■ **PROBLEM STATEMENT**
Please copy, exactly as written, the span from the first line below to the line that contains "- [Soneium Twitter](https://x.com/soneium)", including both, and skip the pictures.

■ **Items listed in a dataset**
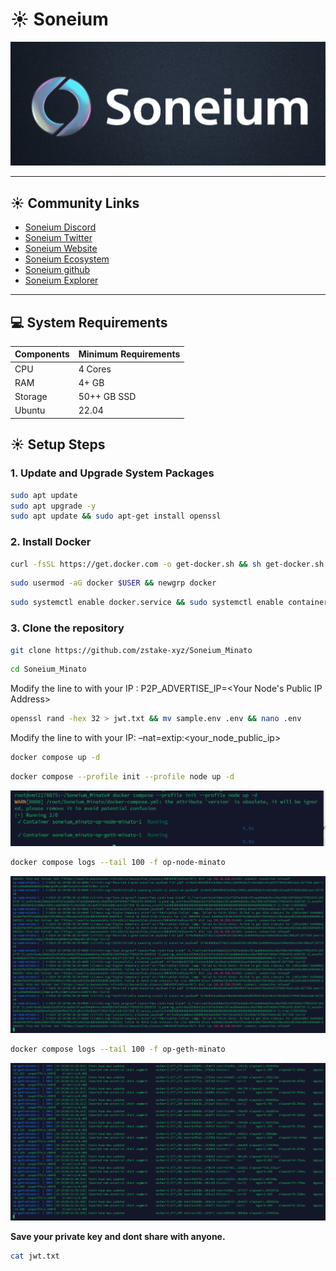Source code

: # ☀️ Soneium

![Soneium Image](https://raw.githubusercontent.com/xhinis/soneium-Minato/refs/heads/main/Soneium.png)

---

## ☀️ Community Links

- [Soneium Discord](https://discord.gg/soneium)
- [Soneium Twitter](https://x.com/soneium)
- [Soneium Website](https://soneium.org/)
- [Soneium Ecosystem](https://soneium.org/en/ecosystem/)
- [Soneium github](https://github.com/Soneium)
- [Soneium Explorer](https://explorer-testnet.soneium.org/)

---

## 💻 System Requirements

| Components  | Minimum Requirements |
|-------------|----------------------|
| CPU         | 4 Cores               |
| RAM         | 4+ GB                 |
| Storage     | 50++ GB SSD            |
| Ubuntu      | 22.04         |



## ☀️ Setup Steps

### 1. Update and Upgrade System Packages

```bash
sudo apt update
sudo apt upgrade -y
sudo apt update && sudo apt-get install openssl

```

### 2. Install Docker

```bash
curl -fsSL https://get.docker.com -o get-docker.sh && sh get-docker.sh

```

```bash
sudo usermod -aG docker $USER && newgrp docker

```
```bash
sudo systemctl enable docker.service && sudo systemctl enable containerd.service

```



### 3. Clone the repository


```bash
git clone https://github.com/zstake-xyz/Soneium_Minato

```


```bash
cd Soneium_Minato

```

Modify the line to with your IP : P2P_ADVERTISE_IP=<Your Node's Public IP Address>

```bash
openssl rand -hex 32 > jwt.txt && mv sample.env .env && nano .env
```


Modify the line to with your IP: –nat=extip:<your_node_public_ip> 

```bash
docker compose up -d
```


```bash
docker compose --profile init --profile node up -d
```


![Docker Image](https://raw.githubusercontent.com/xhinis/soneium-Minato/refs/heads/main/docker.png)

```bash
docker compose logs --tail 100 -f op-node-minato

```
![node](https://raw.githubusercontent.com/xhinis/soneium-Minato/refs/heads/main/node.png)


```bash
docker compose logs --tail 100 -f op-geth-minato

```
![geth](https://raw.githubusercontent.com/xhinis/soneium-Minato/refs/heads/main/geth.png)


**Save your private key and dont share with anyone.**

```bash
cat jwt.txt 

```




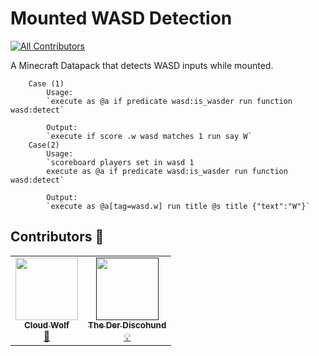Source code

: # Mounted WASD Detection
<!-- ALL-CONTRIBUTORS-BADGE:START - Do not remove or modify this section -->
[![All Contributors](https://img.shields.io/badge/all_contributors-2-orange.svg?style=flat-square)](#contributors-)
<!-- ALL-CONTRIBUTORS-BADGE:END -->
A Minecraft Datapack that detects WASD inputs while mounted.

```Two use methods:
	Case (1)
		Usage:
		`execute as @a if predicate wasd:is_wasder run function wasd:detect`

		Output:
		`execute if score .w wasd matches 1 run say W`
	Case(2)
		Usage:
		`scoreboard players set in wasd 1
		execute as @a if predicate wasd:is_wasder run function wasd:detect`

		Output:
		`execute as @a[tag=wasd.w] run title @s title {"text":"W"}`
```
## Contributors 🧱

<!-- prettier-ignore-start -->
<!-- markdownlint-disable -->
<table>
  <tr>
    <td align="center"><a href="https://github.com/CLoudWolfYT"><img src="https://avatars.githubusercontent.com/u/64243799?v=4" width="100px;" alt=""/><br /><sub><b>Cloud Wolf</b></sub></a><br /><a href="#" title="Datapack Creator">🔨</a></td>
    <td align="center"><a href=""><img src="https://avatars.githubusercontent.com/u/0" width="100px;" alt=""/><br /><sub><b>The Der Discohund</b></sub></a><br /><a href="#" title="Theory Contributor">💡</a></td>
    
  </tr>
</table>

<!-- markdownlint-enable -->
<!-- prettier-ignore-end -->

■ **PROBLEM SOLUTION**
Source code

: # ☀️ Soneium

![Soneium Image](https://raw.githubusercontent.com/xhinis/soneium-Minato/refs/heads/main/Soneium.png)

---

## ☀️ Community Links

- [Soneium Discord](https://discord.gg/soneium)
- [Soneium Twitter](https://x.com/soneium)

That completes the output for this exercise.